--- Task input ---
◆ ◆ ◆ ◆ ◆
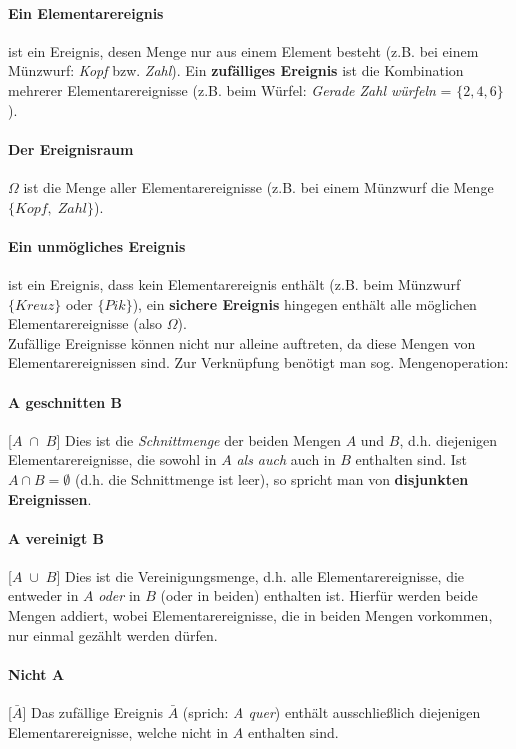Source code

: \documentclass[a4paper]{article}
\begin{document}
\paragraph{Ein Elementarereignis} ist ein Ereignis, desen Menge nur aus einem Element besteht (z.B. bei einem Münzwurf: \textit{Kopf} bzw. \textit{Zahl}). Ein \textbf{zufälliges Ereignis} ist die Kombination mehrerer Elementarereignisse (z.B. beim Würfel: \textit{Gerade Zahl würfeln} = $\{2,4,6\}$).
\paragraph{Der Ereignisraum} $\Omega$ ist die Menge aller Elementarereignisse (z.B. bei einem Münzwurf die Menge $\{Kopf,\; Zahl\}$).
\paragraph{Ein unmögliches Ereignis} ist ein Ereignis, dass kein Elementarereignis enthält (z.B. beim Münzwurf $\{Kreuz\}$ oder $\{Pik\}$), ein \textbf{sichere Ereignis} hingegen enthält alle möglichen Elementarereignisse (also $\Omega$).\\

\noindent Zufällige Ereignisse können nicht nur alleine auftreten, da diese Mengen von Elementarereignissen sind. Zur Verknüpfung benötigt man sog. Mengenoperation:

\paragraph{A geschnitten B} [$A\; \cap\; B$]\; Dies ist die \textit{Schnittmenge} der beiden Mengen $A$ und $B$, d.h. diejenigen Elementarereignisse, die sowohl in $A$ \textit{als auch} auch in $B$ enthalten sind. Ist $A\cap B=\emptyset$ (d.h. die Schnittmenge ist leer), so spricht man von \textbf{disjunkten Ereignissen}. 

\paragraph{A vereinigt B} [$A\; \cup\; B$]\; Dies ist die Vereinigungsmenge, d.h. alle Elementarereignisse, die entweder in $A$ \textit{oder} in $B$ (oder in beiden) enthalten ist. Hierfür werden beide Mengen addiert, wobei Elementarereignisse, die in beiden Mengen vorkommen, nur einmal gezählt werden dürfen.

\paragraph{Nicht A} [$\bar A$]\; Das zufällige Ereignis $\bar A$ (sprich: \textit{A quer}) enthält ausschließlich diejenigen Elementarereignisse, welche nicht in $A$ enthalten sind.
\end{document}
◆ ◆ ◆ ◆ ◆
--- Work instruction ---
After locating the line containing "gezählt werden dürfen.", give that line and every later line of the listing again exactly, up to and including the last.

--- Response ---
\paragraph{A vereinigt B} [$A\; \cup\; B$]\; Dies ist die Vereinigungsmenge, d.h. alle Elementarereignisse, die entweder in $A$ \textit{oder} in $B$ (oder in beiden) enthalten ist. Hierfür werden beide Mengen addiert, wobei Elementarereignisse, die in beiden Mengen vorkommen, nur einmal gezählt werden dürfen.

\paragraph{Nicht A} [$\bar A$]\; Das zufällige Ereignis $\bar A$ (sprich: \textit{A quer}) enthält ausschließlich diejenigen Elementarereignisse, welche nicht in $A$ enthalten sind.
\end{document}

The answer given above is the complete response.